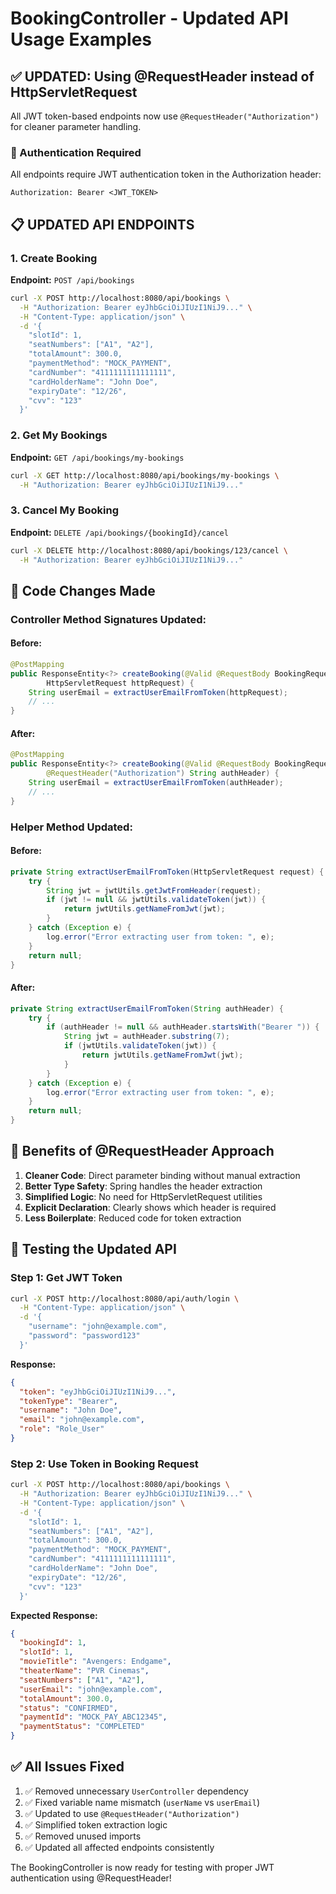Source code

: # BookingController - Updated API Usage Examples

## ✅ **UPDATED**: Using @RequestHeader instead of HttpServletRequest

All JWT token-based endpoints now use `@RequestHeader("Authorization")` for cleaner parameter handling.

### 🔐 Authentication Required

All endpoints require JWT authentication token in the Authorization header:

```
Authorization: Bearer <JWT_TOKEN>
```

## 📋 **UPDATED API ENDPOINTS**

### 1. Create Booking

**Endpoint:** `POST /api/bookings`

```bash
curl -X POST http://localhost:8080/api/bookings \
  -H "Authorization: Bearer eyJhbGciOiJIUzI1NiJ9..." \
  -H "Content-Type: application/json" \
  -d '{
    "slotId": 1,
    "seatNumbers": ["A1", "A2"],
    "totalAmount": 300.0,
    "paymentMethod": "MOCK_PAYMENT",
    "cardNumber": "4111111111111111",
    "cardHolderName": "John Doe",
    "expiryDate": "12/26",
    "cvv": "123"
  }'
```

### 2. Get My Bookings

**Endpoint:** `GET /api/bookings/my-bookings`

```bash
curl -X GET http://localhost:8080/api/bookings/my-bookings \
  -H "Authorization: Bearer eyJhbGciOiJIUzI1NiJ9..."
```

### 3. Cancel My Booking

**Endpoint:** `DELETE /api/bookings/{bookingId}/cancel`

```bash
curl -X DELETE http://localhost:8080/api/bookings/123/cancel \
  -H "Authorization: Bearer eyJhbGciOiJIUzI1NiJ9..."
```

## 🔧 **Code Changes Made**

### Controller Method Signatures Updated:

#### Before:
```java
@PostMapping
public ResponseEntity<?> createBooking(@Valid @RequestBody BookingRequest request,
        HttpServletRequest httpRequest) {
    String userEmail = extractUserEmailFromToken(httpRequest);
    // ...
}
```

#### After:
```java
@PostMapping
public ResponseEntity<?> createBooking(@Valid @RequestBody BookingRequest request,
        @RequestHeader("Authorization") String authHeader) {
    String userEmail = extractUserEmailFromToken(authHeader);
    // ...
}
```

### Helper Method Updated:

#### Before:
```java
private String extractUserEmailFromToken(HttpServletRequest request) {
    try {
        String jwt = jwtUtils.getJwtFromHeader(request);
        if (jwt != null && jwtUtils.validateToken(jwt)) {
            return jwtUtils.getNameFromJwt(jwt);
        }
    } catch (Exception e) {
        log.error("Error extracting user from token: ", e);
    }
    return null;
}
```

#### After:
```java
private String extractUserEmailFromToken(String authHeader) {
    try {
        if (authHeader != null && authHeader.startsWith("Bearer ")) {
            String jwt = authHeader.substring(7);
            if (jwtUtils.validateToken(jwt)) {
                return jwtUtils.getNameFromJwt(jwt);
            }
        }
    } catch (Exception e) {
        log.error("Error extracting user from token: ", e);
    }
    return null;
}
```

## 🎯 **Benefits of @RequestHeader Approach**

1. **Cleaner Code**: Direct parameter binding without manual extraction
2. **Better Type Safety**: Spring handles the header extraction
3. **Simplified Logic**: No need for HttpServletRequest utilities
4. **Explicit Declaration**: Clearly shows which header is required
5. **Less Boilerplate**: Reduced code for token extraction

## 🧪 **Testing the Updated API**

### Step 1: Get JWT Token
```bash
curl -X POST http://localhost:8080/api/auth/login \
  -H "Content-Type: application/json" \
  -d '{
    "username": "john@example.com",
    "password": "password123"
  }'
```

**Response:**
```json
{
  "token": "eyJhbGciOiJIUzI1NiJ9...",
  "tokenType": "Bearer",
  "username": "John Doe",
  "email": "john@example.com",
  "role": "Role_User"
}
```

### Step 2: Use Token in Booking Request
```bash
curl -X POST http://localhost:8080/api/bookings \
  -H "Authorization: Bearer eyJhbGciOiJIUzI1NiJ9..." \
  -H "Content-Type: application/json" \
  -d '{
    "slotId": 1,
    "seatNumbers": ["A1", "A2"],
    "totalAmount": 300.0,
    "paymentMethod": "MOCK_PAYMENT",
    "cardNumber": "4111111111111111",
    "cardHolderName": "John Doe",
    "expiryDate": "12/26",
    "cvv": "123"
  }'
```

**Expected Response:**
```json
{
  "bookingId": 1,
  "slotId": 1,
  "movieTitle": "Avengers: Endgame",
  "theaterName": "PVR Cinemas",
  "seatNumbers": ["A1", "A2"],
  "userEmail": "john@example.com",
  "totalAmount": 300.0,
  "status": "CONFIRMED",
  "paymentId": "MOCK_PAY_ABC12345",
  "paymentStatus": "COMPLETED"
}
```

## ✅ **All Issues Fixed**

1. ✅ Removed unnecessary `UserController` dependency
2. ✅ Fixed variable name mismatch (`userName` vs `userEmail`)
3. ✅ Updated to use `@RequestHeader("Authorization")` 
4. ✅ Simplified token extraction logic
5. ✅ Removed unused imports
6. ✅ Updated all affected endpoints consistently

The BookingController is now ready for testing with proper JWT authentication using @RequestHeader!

______

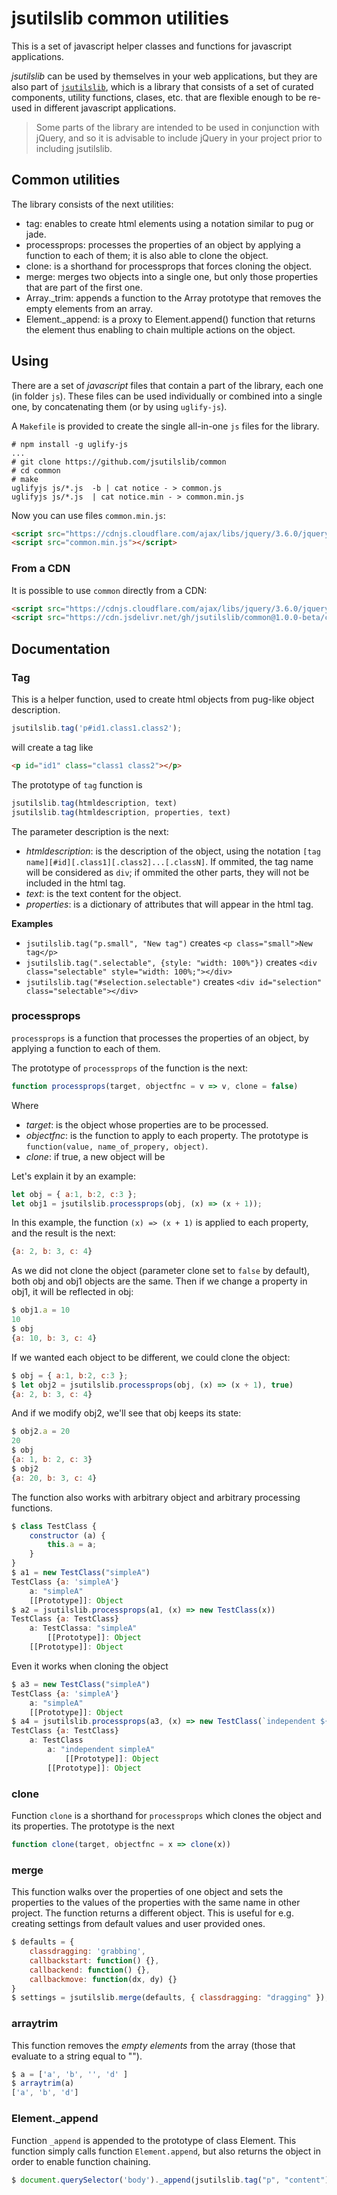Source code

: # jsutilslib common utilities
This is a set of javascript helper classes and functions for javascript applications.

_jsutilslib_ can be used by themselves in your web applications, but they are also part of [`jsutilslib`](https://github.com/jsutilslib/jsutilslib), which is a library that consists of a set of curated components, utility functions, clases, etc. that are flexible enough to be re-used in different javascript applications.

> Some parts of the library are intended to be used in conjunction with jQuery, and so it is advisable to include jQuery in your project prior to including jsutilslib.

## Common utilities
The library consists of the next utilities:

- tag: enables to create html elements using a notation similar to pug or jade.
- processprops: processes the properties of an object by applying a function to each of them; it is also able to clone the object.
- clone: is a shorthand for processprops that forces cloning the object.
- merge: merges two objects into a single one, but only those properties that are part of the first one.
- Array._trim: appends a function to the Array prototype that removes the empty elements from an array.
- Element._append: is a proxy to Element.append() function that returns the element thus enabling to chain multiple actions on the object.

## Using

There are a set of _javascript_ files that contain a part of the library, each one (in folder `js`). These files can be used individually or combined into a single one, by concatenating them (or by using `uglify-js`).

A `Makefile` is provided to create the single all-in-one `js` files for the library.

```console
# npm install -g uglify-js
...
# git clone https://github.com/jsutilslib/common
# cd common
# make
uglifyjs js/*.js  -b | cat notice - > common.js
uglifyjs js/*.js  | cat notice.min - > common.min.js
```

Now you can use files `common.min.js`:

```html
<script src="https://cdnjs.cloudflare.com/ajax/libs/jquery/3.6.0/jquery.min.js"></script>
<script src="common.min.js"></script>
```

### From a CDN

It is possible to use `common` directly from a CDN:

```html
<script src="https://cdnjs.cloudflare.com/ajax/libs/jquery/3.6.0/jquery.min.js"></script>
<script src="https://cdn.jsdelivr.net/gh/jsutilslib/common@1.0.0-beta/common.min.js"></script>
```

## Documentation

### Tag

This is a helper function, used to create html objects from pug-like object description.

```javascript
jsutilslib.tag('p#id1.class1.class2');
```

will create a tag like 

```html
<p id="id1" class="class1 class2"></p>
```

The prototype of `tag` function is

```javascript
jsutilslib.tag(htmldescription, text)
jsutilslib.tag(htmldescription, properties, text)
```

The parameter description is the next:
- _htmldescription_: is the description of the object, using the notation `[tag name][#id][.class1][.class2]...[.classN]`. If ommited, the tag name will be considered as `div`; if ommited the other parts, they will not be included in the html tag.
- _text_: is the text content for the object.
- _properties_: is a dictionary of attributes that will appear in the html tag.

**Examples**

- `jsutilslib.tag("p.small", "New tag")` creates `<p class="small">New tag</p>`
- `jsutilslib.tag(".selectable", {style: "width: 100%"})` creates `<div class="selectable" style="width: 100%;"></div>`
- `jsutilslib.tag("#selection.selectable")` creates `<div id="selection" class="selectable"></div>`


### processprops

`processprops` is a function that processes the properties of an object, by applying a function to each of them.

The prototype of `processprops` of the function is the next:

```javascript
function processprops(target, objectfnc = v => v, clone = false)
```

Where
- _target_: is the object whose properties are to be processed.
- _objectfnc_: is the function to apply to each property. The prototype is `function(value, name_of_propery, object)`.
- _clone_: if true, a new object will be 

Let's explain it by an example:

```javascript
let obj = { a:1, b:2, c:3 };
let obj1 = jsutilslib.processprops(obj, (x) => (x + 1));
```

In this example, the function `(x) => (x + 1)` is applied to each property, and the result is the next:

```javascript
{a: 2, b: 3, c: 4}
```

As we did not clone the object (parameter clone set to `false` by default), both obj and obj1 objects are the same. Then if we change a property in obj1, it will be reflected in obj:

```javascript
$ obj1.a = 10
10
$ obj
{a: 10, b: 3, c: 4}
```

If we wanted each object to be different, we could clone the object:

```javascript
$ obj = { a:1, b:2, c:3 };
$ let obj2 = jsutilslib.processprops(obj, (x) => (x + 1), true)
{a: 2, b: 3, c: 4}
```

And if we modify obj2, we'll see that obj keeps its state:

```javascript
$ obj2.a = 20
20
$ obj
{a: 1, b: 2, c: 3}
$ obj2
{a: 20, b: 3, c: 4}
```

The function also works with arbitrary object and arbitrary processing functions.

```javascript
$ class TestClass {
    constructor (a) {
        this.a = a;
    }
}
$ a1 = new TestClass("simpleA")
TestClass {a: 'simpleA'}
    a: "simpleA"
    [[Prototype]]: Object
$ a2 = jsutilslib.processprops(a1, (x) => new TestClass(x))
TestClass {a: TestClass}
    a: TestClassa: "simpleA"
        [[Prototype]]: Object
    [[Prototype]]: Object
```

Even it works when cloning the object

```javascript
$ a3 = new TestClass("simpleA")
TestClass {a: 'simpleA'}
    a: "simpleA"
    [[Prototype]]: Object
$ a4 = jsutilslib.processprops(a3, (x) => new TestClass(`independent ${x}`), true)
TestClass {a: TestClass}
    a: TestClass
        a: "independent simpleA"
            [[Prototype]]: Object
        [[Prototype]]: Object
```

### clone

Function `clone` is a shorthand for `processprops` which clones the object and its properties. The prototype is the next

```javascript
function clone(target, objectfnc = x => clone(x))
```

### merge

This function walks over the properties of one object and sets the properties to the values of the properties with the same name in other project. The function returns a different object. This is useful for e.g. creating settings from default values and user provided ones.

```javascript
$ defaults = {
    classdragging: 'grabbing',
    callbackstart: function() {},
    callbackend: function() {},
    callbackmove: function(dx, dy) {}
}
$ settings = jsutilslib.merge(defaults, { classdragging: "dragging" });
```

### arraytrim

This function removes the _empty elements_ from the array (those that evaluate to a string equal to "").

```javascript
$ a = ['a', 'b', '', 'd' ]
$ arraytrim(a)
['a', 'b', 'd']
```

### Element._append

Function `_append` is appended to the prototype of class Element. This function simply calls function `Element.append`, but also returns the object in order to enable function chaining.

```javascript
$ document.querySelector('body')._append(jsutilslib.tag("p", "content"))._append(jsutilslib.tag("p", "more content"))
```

______

◆ **What the task requires**:
Please return every line of the records that contains the word "false".

◆ **Answer section**:
function processprops(target, objectfnc = v => v, clone = false)
As we did not clone the object (parameter clone set to `false` by default), both obj and obj1 objects are the same. Then if we change a property in obj1, it will be reflected in obj:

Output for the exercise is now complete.